■ PROBLEM STATEMENT ■
Everything from the line holding "Nasty VIDEO Photos</a></h2>" to the end of the data must be reproduced exactly; include both boundary lines and nothing else.

*-*-*

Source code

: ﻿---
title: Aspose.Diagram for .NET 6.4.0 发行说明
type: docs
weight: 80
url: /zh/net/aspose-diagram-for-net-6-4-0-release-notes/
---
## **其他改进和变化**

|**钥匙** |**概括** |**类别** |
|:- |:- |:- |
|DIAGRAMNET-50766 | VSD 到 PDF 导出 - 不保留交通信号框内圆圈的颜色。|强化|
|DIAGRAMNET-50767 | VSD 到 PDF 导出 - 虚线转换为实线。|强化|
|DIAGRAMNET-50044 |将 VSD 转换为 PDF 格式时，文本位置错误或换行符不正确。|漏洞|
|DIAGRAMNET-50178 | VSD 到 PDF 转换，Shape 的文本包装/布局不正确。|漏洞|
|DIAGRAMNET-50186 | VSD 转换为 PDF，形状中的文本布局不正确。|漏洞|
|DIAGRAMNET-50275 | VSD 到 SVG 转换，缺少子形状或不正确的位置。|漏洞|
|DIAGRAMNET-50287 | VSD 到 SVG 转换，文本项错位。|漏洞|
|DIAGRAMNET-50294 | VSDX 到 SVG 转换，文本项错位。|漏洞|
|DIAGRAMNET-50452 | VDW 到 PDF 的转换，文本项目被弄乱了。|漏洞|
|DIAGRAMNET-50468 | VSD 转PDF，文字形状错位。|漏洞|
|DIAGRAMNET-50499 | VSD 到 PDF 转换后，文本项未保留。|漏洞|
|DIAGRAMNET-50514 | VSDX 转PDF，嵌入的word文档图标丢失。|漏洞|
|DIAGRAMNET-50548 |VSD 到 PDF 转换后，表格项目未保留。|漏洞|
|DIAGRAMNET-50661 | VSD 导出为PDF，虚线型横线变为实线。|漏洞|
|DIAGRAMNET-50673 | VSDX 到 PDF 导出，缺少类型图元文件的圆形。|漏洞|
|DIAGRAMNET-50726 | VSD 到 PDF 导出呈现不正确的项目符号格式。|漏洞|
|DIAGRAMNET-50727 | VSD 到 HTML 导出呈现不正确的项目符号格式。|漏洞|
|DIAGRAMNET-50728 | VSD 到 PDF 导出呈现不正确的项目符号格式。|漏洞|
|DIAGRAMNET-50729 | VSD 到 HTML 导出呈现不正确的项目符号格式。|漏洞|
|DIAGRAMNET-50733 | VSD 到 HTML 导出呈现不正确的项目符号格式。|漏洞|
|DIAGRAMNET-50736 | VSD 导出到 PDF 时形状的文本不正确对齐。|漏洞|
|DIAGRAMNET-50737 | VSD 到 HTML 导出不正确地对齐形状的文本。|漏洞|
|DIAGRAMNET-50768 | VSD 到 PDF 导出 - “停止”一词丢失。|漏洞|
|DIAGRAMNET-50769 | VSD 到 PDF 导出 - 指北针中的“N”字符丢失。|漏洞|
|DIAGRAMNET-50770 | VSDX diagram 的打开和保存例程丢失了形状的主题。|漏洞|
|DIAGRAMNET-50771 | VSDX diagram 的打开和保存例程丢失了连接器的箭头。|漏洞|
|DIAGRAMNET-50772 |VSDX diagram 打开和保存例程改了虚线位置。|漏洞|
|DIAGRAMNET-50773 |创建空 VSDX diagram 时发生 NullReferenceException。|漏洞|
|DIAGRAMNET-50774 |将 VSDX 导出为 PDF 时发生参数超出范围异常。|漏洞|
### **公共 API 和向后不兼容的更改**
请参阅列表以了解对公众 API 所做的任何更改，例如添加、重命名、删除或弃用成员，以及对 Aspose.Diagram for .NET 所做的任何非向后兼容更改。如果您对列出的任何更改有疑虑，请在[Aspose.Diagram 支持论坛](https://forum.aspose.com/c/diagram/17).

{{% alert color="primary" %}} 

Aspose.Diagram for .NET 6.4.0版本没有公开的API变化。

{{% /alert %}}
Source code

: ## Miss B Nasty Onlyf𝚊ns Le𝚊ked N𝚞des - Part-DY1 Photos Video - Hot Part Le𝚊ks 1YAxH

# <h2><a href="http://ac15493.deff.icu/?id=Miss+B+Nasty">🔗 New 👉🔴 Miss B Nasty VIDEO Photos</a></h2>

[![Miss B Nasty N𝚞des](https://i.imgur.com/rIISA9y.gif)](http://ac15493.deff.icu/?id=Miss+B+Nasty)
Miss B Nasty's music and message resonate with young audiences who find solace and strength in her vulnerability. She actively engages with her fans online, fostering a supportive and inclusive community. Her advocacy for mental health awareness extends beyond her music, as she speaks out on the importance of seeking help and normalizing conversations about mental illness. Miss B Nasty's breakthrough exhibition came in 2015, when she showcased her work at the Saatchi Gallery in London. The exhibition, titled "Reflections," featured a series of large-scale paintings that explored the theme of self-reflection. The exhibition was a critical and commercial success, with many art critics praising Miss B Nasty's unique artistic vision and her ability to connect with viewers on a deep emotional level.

*-*-*

■ RESULT ■
# <h2><a href="http://ac15493.deff.icu/?id=Miss+B+Nasty">🔗 New 👉🔴 Miss B Nasty VIDEO Photos</a></h2>

[![Miss B Nasty N𝚞des](https://i.imgur.com/rIISA9y.gif)](http://ac15493.deff.icu/?id=Miss+B+Nasty)
Miss B Nasty's music and message resonate with young audiences who find solace and strength in her vulnerability. She actively engages with her fans online, fostering a supportive and inclusive community. Her advocacy for mental health awareness extends beyond her music, as she speaks out on the importance of seeking help and normalizing conversations about mental illness. Miss B Nasty's breakthrough exhibition came in 2015, when she showcased her work at the Saatchi Gallery in London. The exhibition, titled "Reflections," featured a series of large-scale paintings that explored the theme of self-reflection. The exhibition was a critical and commercial success, with many art critics praising Miss B Nasty's unique artistic vision and her ability to connect with viewers on a deep emotional level.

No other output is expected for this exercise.